Apesar disso, a aprovação do FDA foi concedida em 1 de julho de 2011 para pacientes em risco de trombose venosa profunda em pacientes submetidos a cirurgia de substituição de joelho ou quadril. Nos dois anos seguintes, o FDA aprovou o Xarelto para fins adicionais, incluindo a prevenção de derrame em pacientes com batimento cardíaco irregular e para reduzir o risco de derrames em pessoas que sofrem de síndrome coronariana aguda (uma condição que pode bloquear repentinamente o fluxo de sangue para o coração).

As alegações mais recentes da Johnson & Johnson são baseadas em um estudo de Vigilância de Segurança Pós-Mercado (PMSS) chamado “XARELTO® para Prevenção de AVC em Pacientes com Fibrilação Atrial” (XANTUS). De acordo com o PMSS, “Sangramentos fatais eram incomuns, com uma incidência de 0.1 por 100 pessoas-ano”. O comunicado à imprensa reconhece que foi um “estudo retrospectivo” e não havia nada com que compará-lo. O estudo XANTUS produziu resultados semelhantes - e como o PMSS, não havia um “braço comparador” para o estudo. Além disso, o estudo XANTUS foi desenhado e financiado pela Bayer, parceira da Janssen Pharmaceutica na comercialização e venda do Xarelto.

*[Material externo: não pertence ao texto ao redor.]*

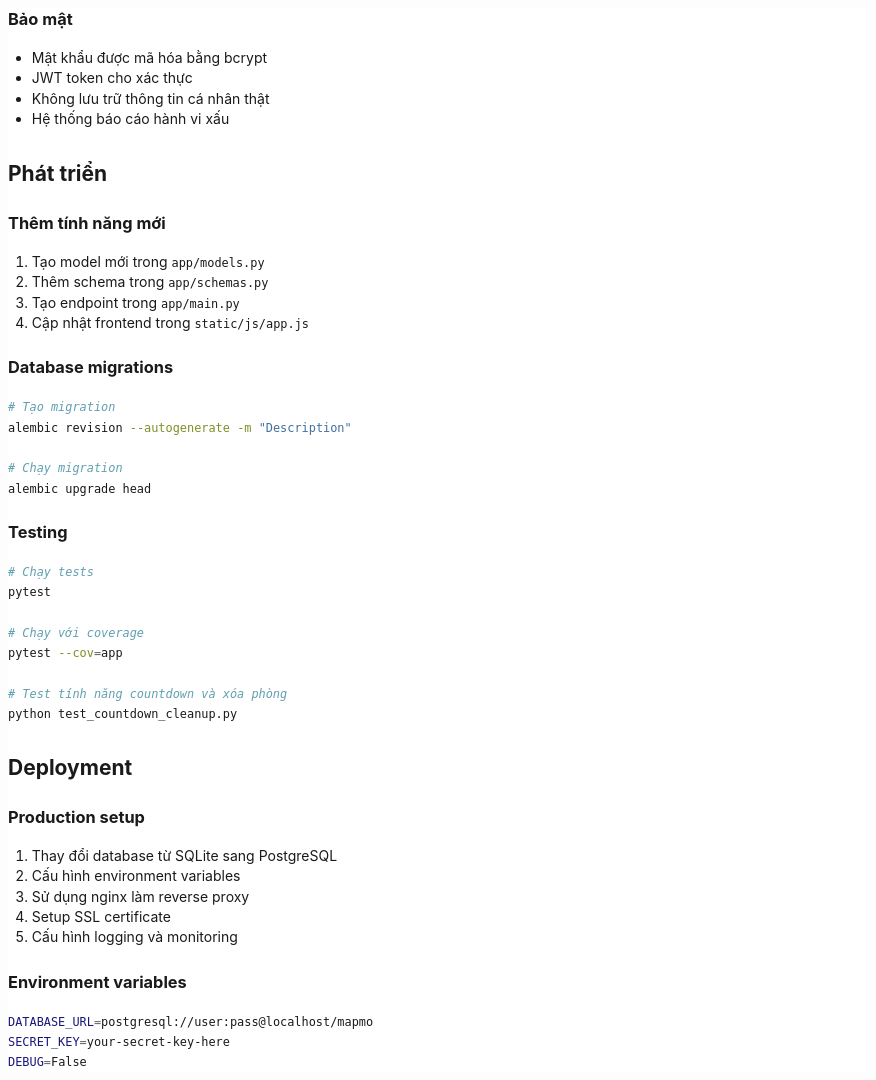 ### Bảo mật
- Mật khẩu được mã hóa bằng bcrypt
- JWT token cho xác thực
- Không lưu trữ thông tin cá nhân thật
- Hệ thống báo cáo hành vi xấu

## Phát triển

### Thêm tính năng mới
1. Tạo model mới trong `app/models.py`
2. Thêm schema trong `app/schemas.py`
3. Tạo endpoint trong `app/main.py`
4. Cập nhật frontend trong `static/js/app.js`

### Database migrations
```bash
# Tạo migration
alembic revision --autogenerate -m "Description"

# Chạy migration
alembic upgrade head
```

### Testing
```bash
# Chạy tests
pytest

# Chạy với coverage
pytest --cov=app

# Test tính năng countdown và xóa phòng
python test_countdown_cleanup.py
```

## Deployment

### Production setup
1. Thay đổi database từ SQLite sang PostgreSQL
2. Cấu hình environment variables
3. Sử dụng nginx làm reverse proxy
4. Setup SSL certificate
5. Cấu hình logging và monitoring

### Environment variables
```bash
DATABASE_URL=postgresql://user:pass@localhost/mapmo
SECRET_KEY=your-secret-key-here
DEBUG=False
```
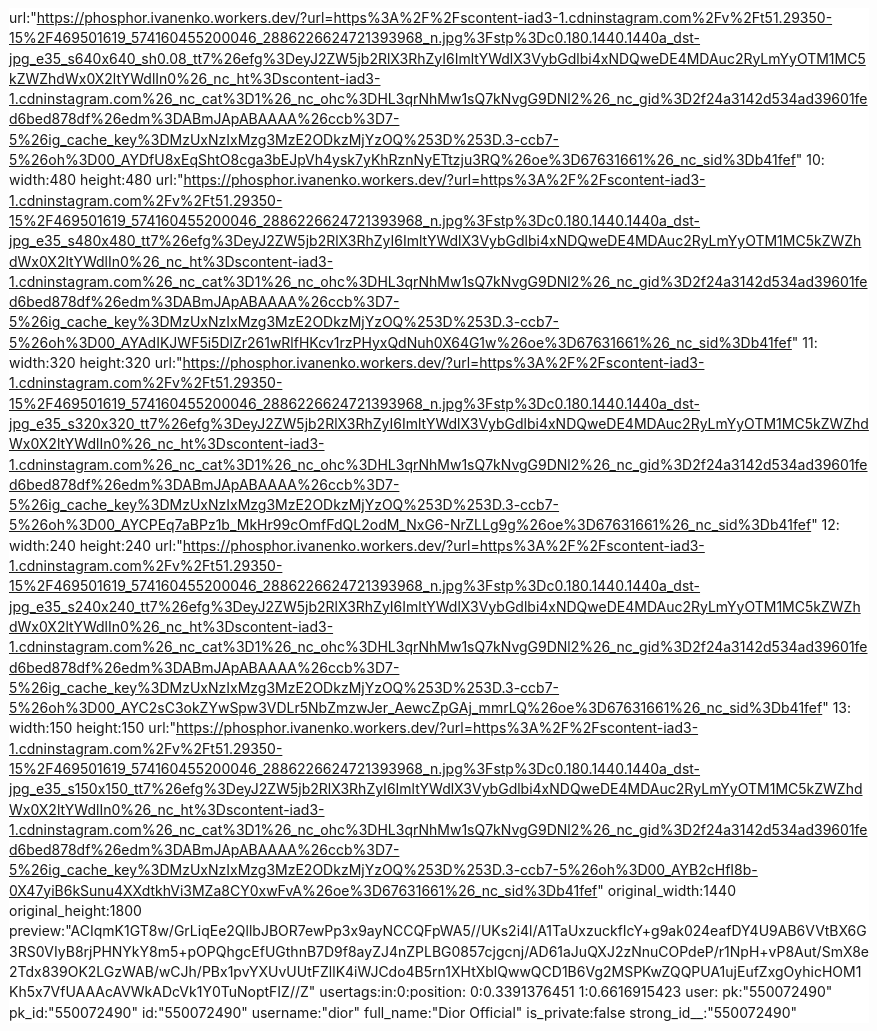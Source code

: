 url:"https://phosphor.ivanenko.workers.dev/?url=https%3A%2F%2Fscontent-iad3-1.cdninstagram.com%2Fv%2Ft51.29350-15%2F469501619_574160455200046_2886226624721393968_n.jpg%3Fstp%3Dc0.180.1440.1440a_dst-jpg_e35_s640x640_sh0.08_tt7%26efg%3DeyJ2ZW5jb2RlX3RhZyI6ImltYWdlX3VybGdlbi4xNDQweDE4MDAuc2RyLmYyOTM1MC5kZWZhdWx0X2ltYWdlIn0%26_nc_ht%3Dscontent-iad3-1.cdninstagram.com%26_nc_cat%3D1%26_nc_ohc%3DHL3qrNhMw1sQ7kNvgG9DNl2%26_nc_gid%3D2f24a3142d534ad39601fed6bed878df%26edm%3DABmJApABAAAA%26ccb%3D7-5%26ig_cache_key%3DMzUxNzIxMzg3MzE2ODkzMjYzOQ%253D%253D.3-ccb7-5%26oh%3D00_AYDfU8xEqShtO8cga3bEJpVh4ysk7yKhRznNyETtzju3RQ%26oe%3D67631661%26_nc_sid%3Db41fef"
10:
width:480
height:480
url:"https://phosphor.ivanenko.workers.dev/?url=https%3A%2F%2Fscontent-iad3-1.cdninstagram.com%2Fv%2Ft51.29350-15%2F469501619_574160455200046_2886226624721393968_n.jpg%3Fstp%3Dc0.180.1440.1440a_dst-jpg_e35_s480x480_tt7%26efg%3DeyJ2ZW5jb2RlX3RhZyI6ImltYWdlX3VybGdlbi4xNDQweDE4MDAuc2RyLmYyOTM1MC5kZWZhdWx0X2ltYWdlIn0%26_nc_ht%3Dscontent-iad3-1.cdninstagram.com%26_nc_cat%3D1%26_nc_ohc%3DHL3qrNhMw1sQ7kNvgG9DNl2%26_nc_gid%3D2f24a3142d534ad39601fed6bed878df%26edm%3DABmJApABAAAA%26ccb%3D7-5%26ig_cache_key%3DMzUxNzIxMzg3MzE2ODkzMjYzOQ%253D%253D.3-ccb7-5%26oh%3D00_AYAdIKJWF5i5DlZr261wRlfHKcv1rzPHyxQdNuh0X64G1w%26oe%3D67631661%26_nc_sid%3Db41fef"
11:
width:320
height:320
url:"https://phosphor.ivanenko.workers.dev/?url=https%3A%2F%2Fscontent-iad3-1.cdninstagram.com%2Fv%2Ft51.29350-15%2F469501619_574160455200046_2886226624721393968_n.jpg%3Fstp%3Dc0.180.1440.1440a_dst-jpg_e35_s320x320_tt7%26efg%3DeyJ2ZW5jb2RlX3RhZyI6ImltYWdlX3VybGdlbi4xNDQweDE4MDAuc2RyLmYyOTM1MC5kZWZhdWx0X2ltYWdlIn0%26_nc_ht%3Dscontent-iad3-1.cdninstagram.com%26_nc_cat%3D1%26_nc_ohc%3DHL3qrNhMw1sQ7kNvgG9DNl2%26_nc_gid%3D2f24a3142d534ad39601fed6bed878df%26edm%3DABmJApABAAAA%26ccb%3D7-5%26ig_cache_key%3DMzUxNzIxMzg3MzE2ODkzMjYzOQ%253D%253D.3-ccb7-5%26oh%3D00_AYCPEq7aBPz1b_MkHr99cOmfFdQL2odM_NxG6-NrZLLg9g%26oe%3D67631661%26_nc_sid%3Db41fef"
12:
width:240
height:240
url:"https://phosphor.ivanenko.workers.dev/?url=https%3A%2F%2Fscontent-iad3-1.cdninstagram.com%2Fv%2Ft51.29350-15%2F469501619_574160455200046_2886226624721393968_n.jpg%3Fstp%3Dc0.180.1440.1440a_dst-jpg_e35_s240x240_tt7%26efg%3DeyJ2ZW5jb2RlX3RhZyI6ImltYWdlX3VybGdlbi4xNDQweDE4MDAuc2RyLmYyOTM1MC5kZWZhdWx0X2ltYWdlIn0%26_nc_ht%3Dscontent-iad3-1.cdninstagram.com%26_nc_cat%3D1%26_nc_ohc%3DHL3qrNhMw1sQ7kNvgG9DNl2%26_nc_gid%3D2f24a3142d534ad39601fed6bed878df%26edm%3DABmJApABAAAA%26ccb%3D7-5%26ig_cache_key%3DMzUxNzIxMzg3MzE2ODkzMjYzOQ%253D%253D.3-ccb7-5%26oh%3D00_AYC2sC3okZYwSpw3VDLr5NbZmzwJer_AewcZpGAj_mmrLQ%26oe%3D67631661%26_nc_sid%3Db41fef"
13:
width:150
height:150
url:"https://phosphor.ivanenko.workers.dev/?url=https%3A%2F%2Fscontent-iad3-1.cdninstagram.com%2Fv%2Ft51.29350-15%2F469501619_574160455200046_2886226624721393968_n.jpg%3Fstp%3Dc0.180.1440.1440a_dst-jpg_e35_s150x150_tt7%26efg%3DeyJ2ZW5jb2RlX3RhZyI6ImltYWdlX3VybGdlbi4xNDQweDE4MDAuc2RyLmYyOTM1MC5kZWZhdWx0X2ltYWdlIn0%26_nc_ht%3Dscontent-iad3-1.cdninstagram.com%26_nc_cat%3D1%26_nc_ohc%3DHL3qrNhMw1sQ7kNvgG9DNl2%26_nc_gid%3D2f24a3142d534ad39601fed6bed878df%26edm%3DABmJApABAAAA%26ccb%3D7-5%26ig_cache_key%3DMzUxNzIxMzg3MzE2ODkzMjYzOQ%253D%253D.3-ccb7-5%26oh%3D00_AYB2cHfI8b-0X47yiB6kSunu4XXdtkhVi3MZa8CY0xwFvA%26oe%3D67631661%26_nc_sid%3Db41fef"
original_width:1440
original_height:1800
preview:"ACIqmK1GT8w/GrLiqEe2QllbJBOR7ewPp3x9ayNCCQFpWA5//UKs2i4l/A1TaUxzuckfIcY+g9ak024eafDY4U9AB6VVtBX6G3RS0VIyB8rjPHNYkY8m5+pOPQhgcEfUGthnB7D9f8ayZJ4nZPLBG0857cjgcnj/AD61aJuQXJ2zNnuCOPdeP/r1NpH+vP8Aut/SmX8e2Tdx839OK2LGzWAB/wCJh/PBx1pvYXUvUUtFZllK4iWJCdo4B5rn1XHtXblQwwQCD1B6Vg2MSPKwZQQPUA1ujEufZxgOyhicHOM1Kh5x7VfUAAAcAVWkADcVk1Y0TuNoptFIZ//Z"
usertags:in:0:position:
0:0.3391376451
1:0.6616915423
user:
pk:"550072490"
pk_id:"550072490"
id:"550072490"
username:"dior"
full_name:"Dior Official"
is_private:false
strong_id__:"550072490"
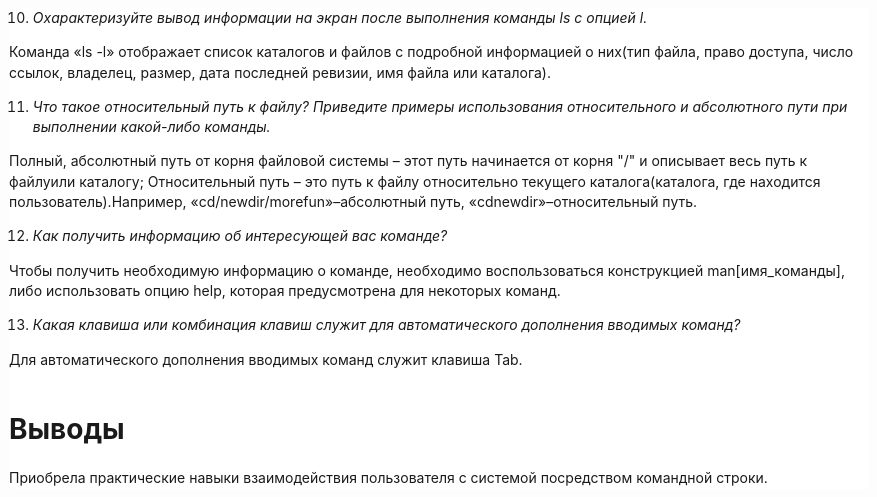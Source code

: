 10. *Охарактеризуйте вывод информации на экран после выполнения команды ls с опцией l.*

Команда «ls -l» отображает список каталогов и файлов с подробной информацией о них(тип файла, право доступа, число ссылок, владелец, размер, дата последней ревизии, имя файла или каталога).

11. *Что такое относительный путь к файлу? Приведите примеры использования относительного и абсолютного пути при выполнении какой-либо команды.*

Полный, абсолютный путь от корня файловой системы – этот путь начинается от корня "/" и описывает весь путь к файлуили каталогу; Относительный путь – это путь к файлу относительно текущего каталога(каталога, где находится пользователь).Например, «cd/newdir/morefun»–абсолютный путь, «cdnewdir»–относительный путь.

12. *Как получить информацию об интересующей вас команде?*

Чтобы получить необходимую информацию о команде, необходимо воспользоваться конструкцией man[имя_команды], либо использовать опцию help, которая предусмотрена для некоторых команд.

13. *Какая клавиша или комбинация клавиш служит для автоматического дополнения вводимых команд?*

Для автоматического дополнения вводимых команд служит клавиша Tab.

# Выводы

Приобрела практические навыки взаимодействия пользователя с системой посредством командной строки.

Enquanto isso, outros estudos chegaram a conclusões diferentes. No início deste ano, um estudo publicado no British Medical Journal concluíram que um “duplo risco maior de sangramento com rivaroxabana [Xarelto] comparado com a varfarina” não poderia ser descartado. Isso é consistente com um Estudo 2013 demonstrando que os pacientes tratados com Xarelto e anticoagulantes similares de “nova geração” tiveram um risco significativamente aumentado de sangramento gastrointestinal fatal em comparação com aqueles tratados com varfarina. Além disso, um estudo publicado no Jornal da Associação Médica Americana no ano passado descobriu que “o tratamento com rivaroxabana pode estar associado a lesão hepática grave e sintomática” - algo que Janssen e Bayer não mencionaram.

Há um grande incentivo para a Janssen e a Bayer apresentarem seus produtos da melhor maneira possível, apesar dos perigos demonstrados aos pacientes. Em todo o mundo, o número de pacientes idosos está aumentando devido à maior longevidade. De acordo com FiercePharma, Espera-se que o mercado de anticoagulantes como o Xarelto cresça mais rapidamente que os de outros medicamentos nos próximos três anos. Outro relatório indica que as vendas de anticoagulantes podem alcançar mais de US $ 15 bilhões pela 2018. Naquela época, a Xarelto deve capturar mais de 20% desse lucrativo mercado.

O atual litígio e publicidade sobre os perigos de Xarelto está ameaçando essa fatia de mercado. Outra ameaça à margem de lucro da Xarelto vem como resultado da recente aprovação pelo FDA de um agente de reversão da medicação rival Pradaxa. Embora um antídoto similar para os efeitos do Xarelto seja em desenvolvimento clínico, e os resultados foram promissores, atualmente não há indicação de quando estará disponível.

O fato é que Bayer e Janssen supostamente sabiam sobre os perigos potenciais de Xarelto e não forneceram alertas adequados aos médicos e pacientes. Atualmente, processos judiciais Xarmto federais 1600 foram consolidados em Louisiana, com outro 300 avançando em uma ação de delito em massa perante um tribunal da Pensilvânia.